I agree w/ Marek re: repositioning for quarterly board meetings and mature C-suite.
This is all about context, timeframes and valid data. Marek's example works well – development in the prior quarter or two, however, eng investment happens overnight (P1- customer down) and as long as 2+ years (architectural renewal, refactoring, market "pivot", etc.), so there might be a lot of effort being expended with only internal Engineering milestones to indicate progress.
The rationale for longer term investments, even when approved at C- or Board-level, tends to decay over time as those investments are raided in favor of winning another deal this quarter. Point being, there is also a point where projects may be halted or fall outside the ROI time horizon and they tank the numbers.
Whatever is tracked and presented needs to be done within a context, and not just with some numbers. The contextual window needs to span across ALL engineering efforts, not only the recent/ near term ones. Sales is different, it's either this quarter or this year, for the most part, same with marketing leads, campaigns and related.
Good example, Chris. I remember two extreme cases i've participated in. One lasted 5 years(!) and the other was 2 years. The 5 year one developed technology that was truly game-changing for the company and enabled sustained hypergrowth. However, it was so risky that the CEO (an engineer) had to run it himself, because it had such a high likelihood of failure that engineering didn't want to touch it.

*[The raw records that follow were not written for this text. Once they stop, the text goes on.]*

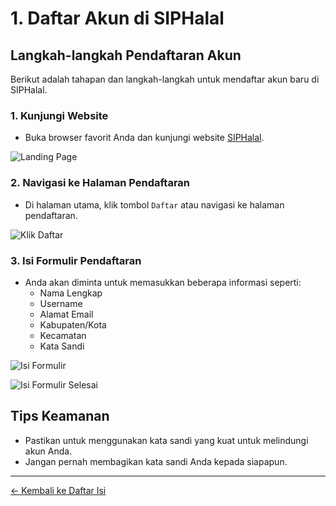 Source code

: # 1. Daftar Akun di SIPHalal

## Langkah-langkah Pendaftaran Akun

Berikut adalah tahapan dan langkah-langkah untuk mendaftar akun baru di SIPHalal.

### 1. Kunjungi Website

- Buka browser favorit Anda dan kunjungi website [SIPHalal](https://siphalal.its.ac.id).

![Landing Page](https://res.cloudinary.com/kurniacf/image/upload/v1694423485/SIPHalal/ManualBook/Daftar%20Akun/Daftar_Akun_1_pcq9mu.png)

### 2. Navigasi ke Halaman Pendaftaran

- Di halaman utama, klik tombol `Daftar` atau navigasi ke halaman pendaftaran.

![Klik Daftar](https://res.cloudinary.com/kurniacf/image/upload/v1694423485/SIPHalal/ManualBook/Daftar%20Akun/Daftar_Akun_2_ssjuxq.png)

### 3. Isi Formulir Pendaftaran

- Anda akan diminta untuk memasukkan beberapa informasi seperti:
  - Nama Lengkap
  - Username
  - Alamat Email
  - Kabupaten/Kota
  - Kecamatan
  - Kata Sandi

![Isi Formulir](https://res.cloudinary.com/kurniacf/image/upload/v1694423484/SIPHalal/ManualBook/Daftar%20Akun/Daftar_Akun_3_q37wdt.png)

![Isi Formulir Selesai](https://res.cloudinary.com/kurniacf/image/upload/v1694423485/SIPHalal/ManualBook/Daftar%20Akun/Daftar_Akun_4_seeqey.png)

## Tips Keamanan

- Pastikan untuk menggunakan kata sandi yang kuat untuk melindungi akun Anda.
- Jangan pernah membagikan kata sandi Anda kepada siapapun.

---

[<- Kembali ke Daftar Isi](./Manual_Book.md)

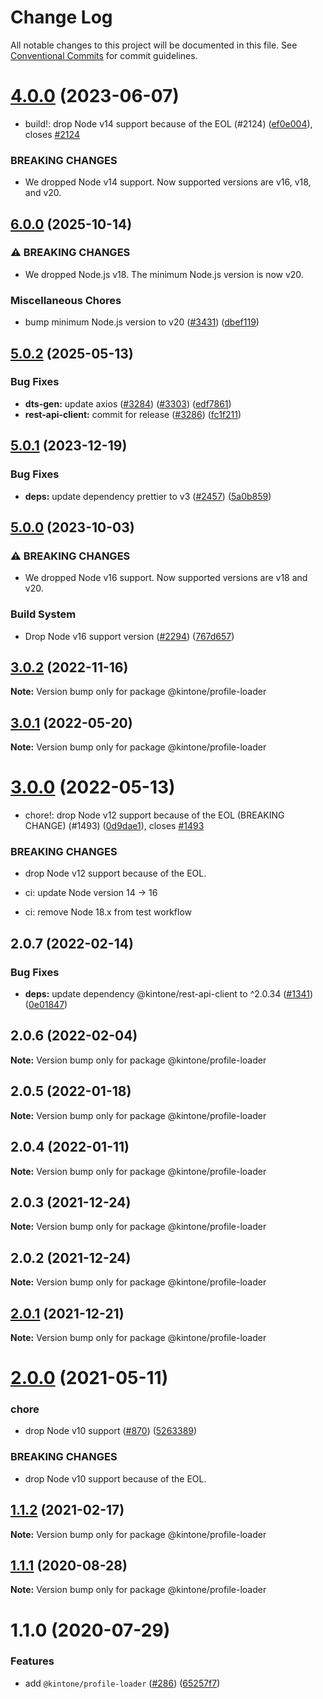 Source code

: # Change Log

All notable changes to this project will be documented in this file.
See [Conventional Commits](https://conventionalcommits.org) for commit guidelines.

# [4.0.0](https://github.com/kintone/js-sdk/compare/@kintone/profile-loader@3.0.2...@kintone/profile-loader@4.0.0) (2023-06-07)

- build!: drop Node v14 support because of the EOL (#2124) ([ef0e004](https://github.com/kintone/js-sdk/commit/ef0e004b40a518a1b5a3aa5d82446c556c742f02)), closes [#2124](https://github.com/kintone/js-sdk/issues/2124)

### BREAKING CHANGES

- We dropped Node v14 support. Now supported versions are v16, v18, and v20.

## [6.0.0](https://github.com/kintone/js-sdk/compare/@kintone/profile-loader@5.0.2...@kintone/profile-loader@6.0.0) (2025-10-14)


### ⚠ BREAKING CHANGES

* We dropped Node.js v18. The minimum Node.js version is now v20.

### Miscellaneous Chores

* bump minimum Node.js version to v20 ([#3431](https://github.com/kintone/js-sdk/issues/3431)) ([dbef119](https://github.com/kintone/js-sdk/commit/dbef11984d1d41099375f279640e7de13427c8c6))

## [5.0.2](https://github.com/kintone/js-sdk/compare/@kintone/profile-loader@5.0.1...@kintone/profile-loader@5.0.2) (2025-05-13)


### Bug Fixes

* **dts-gen:** update axios ([#3284](https://github.com/kintone/js-sdk/issues/3284)) ([#3303](https://github.com/kintone/js-sdk/issues/3303)) ([edf7861](https://github.com/kintone/js-sdk/commit/edf78612a6ce06aee48bd5f409b764c7dab2337a))
* **rest-api-client:** commit for release ([#3286](https://github.com/kintone/js-sdk/issues/3286)) ([fc1f211](https://github.com/kintone/js-sdk/commit/fc1f21193f3bcd920bfec8f9698e1c8d1daa6817))

## [5.0.1](https://github.com/kintone/js-sdk/compare/@kintone/profile-loader@5.0.0...@kintone/profile-loader@5.0.1) (2023-12-19)


### Bug Fixes

* **deps:** update dependency prettier to v3 ([#2457](https://github.com/kintone/js-sdk/issues/2457)) ([5a0b859](https://github.com/kintone/js-sdk/commit/5a0b859807530564732caa194e9251f37268b164))

## [5.0.0](https://github.com/kintone/js-sdk/compare/@kintone/profile-loader@4.0.0...@kintone/profile-loader@5.0.0) (2023-10-03)


### ⚠ BREAKING CHANGES

* We dropped Node v16 support. Now supported versions are v18 and v20.

### Build System

* Drop Node v16 support version ([#2294](https://github.com/kintone/js-sdk/issues/2294)) ([767d657](https://github.com/kintone/js-sdk/commit/767d65749be66b6c2509bb737d8f45085814cc44))

## [3.0.2](https://github.com/kintone/js-sdk/compare/@kintone/profile-loader@3.0.1...@kintone/profile-loader@3.0.2) (2022-11-16)

**Note:** Version bump only for package @kintone/profile-loader

## [3.0.1](https://github.com/kintone/js-sdk/compare/@kintone/profile-loader@3.0.0...@kintone/profile-loader@3.0.1) (2022-05-20)

**Note:** Version bump only for package @kintone/profile-loader

# [3.0.0](https://github.com/kintone/js-sdk/compare/@kintone/profile-loader@2.0.7...@kintone/profile-loader@3.0.0) (2022-05-13)

- chore!: drop Node v12 support because of the EOL (BREAKING CHANGE) (#1493) ([0d9dae1](https://github.com/kintone/js-sdk/commit/0d9dae10582fc40d89a1af8db4a2efc1d776a456)), closes [#1493](https://github.com/kintone/js-sdk/issues/1493)

### BREAKING CHANGES

- drop Node v12 support because of the EOL.

- ci: update Node version 14 -> 16

- ci: remove Node 18.x from test workflow

## 2.0.7 (2022-02-14)

### Bug Fixes

- **deps:** update dependency @kintone/rest-api-client to ^2.0.34 ([#1341](https://github.com/kintone/js-sdk/issues/1341)) ([0e01847](https://github.com/kintone/js-sdk/commit/0e018475d77c68f42d414d563377aef56a7a1d41))

## 2.0.6 (2022-02-04)

**Note:** Version bump only for package @kintone/profile-loader

## 2.0.5 (2022-01-18)

**Note:** Version bump only for package @kintone/profile-loader

## 2.0.4 (2022-01-11)

**Note:** Version bump only for package @kintone/profile-loader

## 2.0.3 (2021-12-24)

**Note:** Version bump only for package @kintone/profile-loader

## 2.0.2 (2021-12-24)

**Note:** Version bump only for package @kintone/profile-loader

## [2.0.1](https://github.com/kintone/js-sdk/compare/@kintone/profile-loader@2.0.0...@kintone/profile-loader@2.0.1) (2021-12-21)

**Note:** Version bump only for package @kintone/profile-loader

# [2.0.0](https://github.com/kintone/js-sdk/compare/@kintone/profile-loader@1.1.2...@kintone/profile-loader@2.0.0) (2021-05-11)

### chore

- drop Node v10 support ([#870](https://github.com/kintone/js-sdk/issues/870)) ([5263389](https://github.com/kintone/js-sdk/commit/526338928e5a89a1f24c7458fc0c7c2452e36cc1))

### BREAKING CHANGES

- drop Node v10 support because of the EOL.

## [1.1.2](https://github.com/kintone/js-sdk/compare/@kintone/profile-loader@1.1.1...@kintone/profile-loader@1.1.2) (2021-02-17)

**Note:** Version bump only for package @kintone/profile-loader

## [1.1.1](https://github.com/kintone/js-sdk/compare/@kintone/profile-loader@1.1.0...@kintone/profile-loader@1.1.1) (2020-08-28)

**Note:** Version bump only for package @kintone/profile-loader

# 1.1.0 (2020-07-29)

### Features

- add `@kintone/profile-loader` ([#286](https://github.com/kintone/js-sdk/issues/286)) ([65257f7](https://github.com/kintone/js-sdk/commit/65257f74d0fce0733f78608a1b8755ea68a8dba8))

These skunkworks projects are extremely risky in at least 2 aspects:
1. Significant amounts are invested (gambled) over a long duration without any commercial result, and with each day the risk of having the budget cut goes up. Luckily, the sunk costs fallacy often helps here.
2. Risk of commercial failure skyrockets because of the lack of market or real-world feedback until the work is released at the end.
I'm not sure whether there's a useful generalisation regarding how to account for these edge cases. They scream significant risk, but also significant reward. I'm thinking this level of long-term risk may need its own tracking category.
Worth a read, thanks, Itzy! My two cents: the situation becomes much easier when:
1. The CTO is not the only adult in the room and understands the dynamic (especially leading/lagging indicators), which is usually series B+ or mature businesses with a fresh and funded C-suite with trust mandate;
2. There is no product/engineering schism and the two blend to iterate on experimentation/betting framework.
In which case, the quarterly board meeting can skip “we shipped 2 features faster by 5 days thanks to the $300k investment” and instead say: 2 of 5 of our bets in Q1 prove 12% increase in retention in segment “X”, which results in $1M increase in mean predicted LTV and $500k competitive edge over competitor “Y. Internal Rate of Return is 36%.
This is what mature C-suite are looking for: in Tech/Product it’s about probability and market context.
Good points, @marekdulowski.
1. I purposely made no mention of Product because I didn't want to open a door to a complication I often see, which you aptly named a "schism". But I should have made it explicit that I'm assuming that Product and Engineering are working as a tag-team, i.e. completely aligned.
2. Regarding maturity, which is a function of the right experience rather than time — it's a pleasure when everyone's maturity level is compatible.
3. I love it when talking about bets is tolerated (see maturity above). When a bet doesn't pay off, it is not a personal failing of product or engineering. As long as you manage your portfolio of bets well, and enough if them pay off, things should be good.